START The records
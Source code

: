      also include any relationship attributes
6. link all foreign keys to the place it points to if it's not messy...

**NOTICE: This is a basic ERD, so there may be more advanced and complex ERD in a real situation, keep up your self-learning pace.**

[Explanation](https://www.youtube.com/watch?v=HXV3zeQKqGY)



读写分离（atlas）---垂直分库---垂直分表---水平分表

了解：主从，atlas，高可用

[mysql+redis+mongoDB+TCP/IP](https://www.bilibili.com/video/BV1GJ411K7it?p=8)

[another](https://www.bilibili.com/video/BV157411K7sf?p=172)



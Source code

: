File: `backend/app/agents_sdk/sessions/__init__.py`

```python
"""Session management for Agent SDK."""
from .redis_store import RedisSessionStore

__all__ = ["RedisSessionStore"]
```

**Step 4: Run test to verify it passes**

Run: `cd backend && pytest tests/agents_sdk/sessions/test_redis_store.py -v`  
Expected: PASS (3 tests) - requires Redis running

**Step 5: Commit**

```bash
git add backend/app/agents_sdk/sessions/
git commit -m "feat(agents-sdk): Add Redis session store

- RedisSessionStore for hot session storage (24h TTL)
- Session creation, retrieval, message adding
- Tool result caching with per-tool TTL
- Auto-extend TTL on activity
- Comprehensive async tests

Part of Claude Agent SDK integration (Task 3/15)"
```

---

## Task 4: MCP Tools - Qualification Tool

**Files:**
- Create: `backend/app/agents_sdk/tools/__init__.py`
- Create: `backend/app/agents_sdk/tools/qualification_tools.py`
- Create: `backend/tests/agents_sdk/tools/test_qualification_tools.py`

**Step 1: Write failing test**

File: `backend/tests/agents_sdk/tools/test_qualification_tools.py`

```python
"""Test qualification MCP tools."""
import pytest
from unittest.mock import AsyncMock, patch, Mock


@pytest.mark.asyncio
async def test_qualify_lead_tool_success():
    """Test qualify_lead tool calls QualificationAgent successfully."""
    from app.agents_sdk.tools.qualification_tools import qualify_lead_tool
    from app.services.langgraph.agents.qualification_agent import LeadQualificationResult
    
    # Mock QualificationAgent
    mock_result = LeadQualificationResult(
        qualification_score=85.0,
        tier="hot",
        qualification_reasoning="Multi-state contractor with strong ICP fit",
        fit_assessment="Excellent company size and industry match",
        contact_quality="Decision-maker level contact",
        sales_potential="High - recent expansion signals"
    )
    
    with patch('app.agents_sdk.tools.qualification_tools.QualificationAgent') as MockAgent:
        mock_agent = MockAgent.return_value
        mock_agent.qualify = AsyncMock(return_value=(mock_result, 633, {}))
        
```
END The records
Problem requirements: Lines in the data containing the string "with" are to be counted; give that number alone.

Answer: 3